= Ippon =

Best score in Japanese martial arts

 (一本, Ippon) is the highest score a fighter can achieve in a Japanese martial arts ippon-wazari contest, usually kendo, judo, karate or jujitsu.

==In judo==
In judo, an ippon may be scored for a throw, a pin, a choke or a jointlock. For throws, the four granting criteria are speed, force, landing on the back and skilful control until
the end of the landing. For pinning techniques, the pin must be held continuously for 20 seconds. For chokes and locks, it is scored when the opponent gives up or is incapacitated.

Two consecutive waza-ari by the same athlete also add up to an ippon (waza-ari awasete ippon).

An ippon in judo is often compared to a knockout punch in boxing.

==In karate==
In shobu ippon kumite, a method of karate competition, an ippon is awarded for a technique judged as decisive.
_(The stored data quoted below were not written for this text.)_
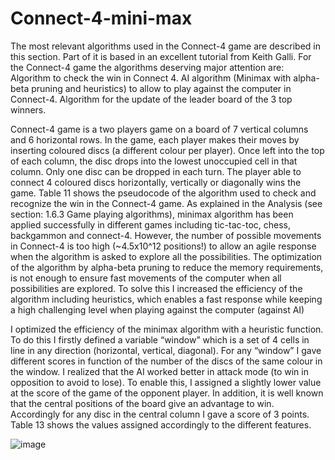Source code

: # Connect-4-mini-max
The most relevant algorithms used in the Connect-4 game are described in this section. Part of it is based in an excellent tutorial from Keith Galli.
For the Connect-4 game the algorithms deserving major attention are:
Algorithm to check the win in Connect 4.
AI algorithm (Minimax with alpha-beta pruning and heuristics) to allow to play against the computer in Connect-4.
Algorithm for the update of the leader board of the 3 top winners.

Connect-4 game is a two players game on a board of 7 vertical columns and 6 horizontal rows. In the game, each player makes their moves by inserting coloured discs (a different colour per player). Once left into the top of each column, the disc drops into the lowest unoccupied cell in that column.  Only one disc can be dropped in each turn. The player able to connect 4 coloured discs horizontally, vertically or diagonally wins the game. Table 11 shows the pseudocode of the algorithm used to check and recognize the win in the Connect-4 game.
As explained in the Analysis (see section: 1.6.3 Game playing algorithms), minimax algorithm has been applied successfully in different games including tic-tac-toc, chess, backgammon and connect-4. However, the number of possible movements in Connect-4 is too high (~4.5x10^12 positions!) to allow an agile response when the algorithm is asked to explore all the possibilities. The optimization of the algorithm by alpha-beta pruning to reduce the memory requirements, is not enough to ensure fast movements of the computer when all possibilities are explored. To solve this I increased the efficiency of the algorithm including heuristics, which enables a fast response while keeping a high challenging level when playing against the computer (against AI)




I optimized the efficiency of the minimax algorithm with a heuristic function. To do this I firstly defined a variable “window” which is a set of 4 cells in line in any direction (horizontal, vertical, diagonal). For any “window” I gave different scores in function of the number of the discs of the same colour in the window. I realized that the AI worked better in attack mode (to win in opposition to avoid to lose). To enable this, I assigned a slightly lower value at the score of the game of the opponent player. In addition, it is well known that the central positions of the board give an advantage to win. Accordingly for any disc in the central column I gave a score of 3 points. Table 13 shows the values assigned accordingly to the different features. 

![image](https://github.com/user-attachments/assets/1fa172d5-7353-471d-94d1-80e1d9030abd)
This is usually a move that connects cleanly, with good form and with little opportunity for the opponent to defend against it. Kicks to the head of an opponent or judo throws followed up with a strike to the downed opponent are particularly likely to be considered a winning ippon technique. A competitor is declared the winner upon achieving a judgment of ippon.

Occasionally, shobu nihon kumite is used, in which two decisive strikes (or four less-decisive strikes, scored as waza-ari) are required for a win. In many tournaments, sanbon scoring is used. This promotes a flashier style of fighting more suited to a spectator sport. More traditional tournaments usually use ippon scoring.

==In kendo==
In a kendo shiai (match), an ippon is awarded when a competitor who strikes their opponent achieves yuko-datotsu (a valid strike). The criteria for yuko-datotsu is defined as striking a valid part of the bogu, with the striking part of the shinai, in high spirits, with correct posture and demonstrating zanshin. Alternatively, an ippon is also awarded if a competitor's opponent receives two hansoku (penalties). Hansoku are variously given for (among other things) stepping out of the court, touching the opponent's shinai or deliberately striking the opponent on an unprotected part of the body.

Kendo shiai are variously run as ippon-shobu (one point match) or sanbon-shobu (three point match). In ippon-shobu, the first person to score ippon will win the match. In sanbon-shobu, the first person to score two ippon, or is leading when the time limit is reached, will win the match.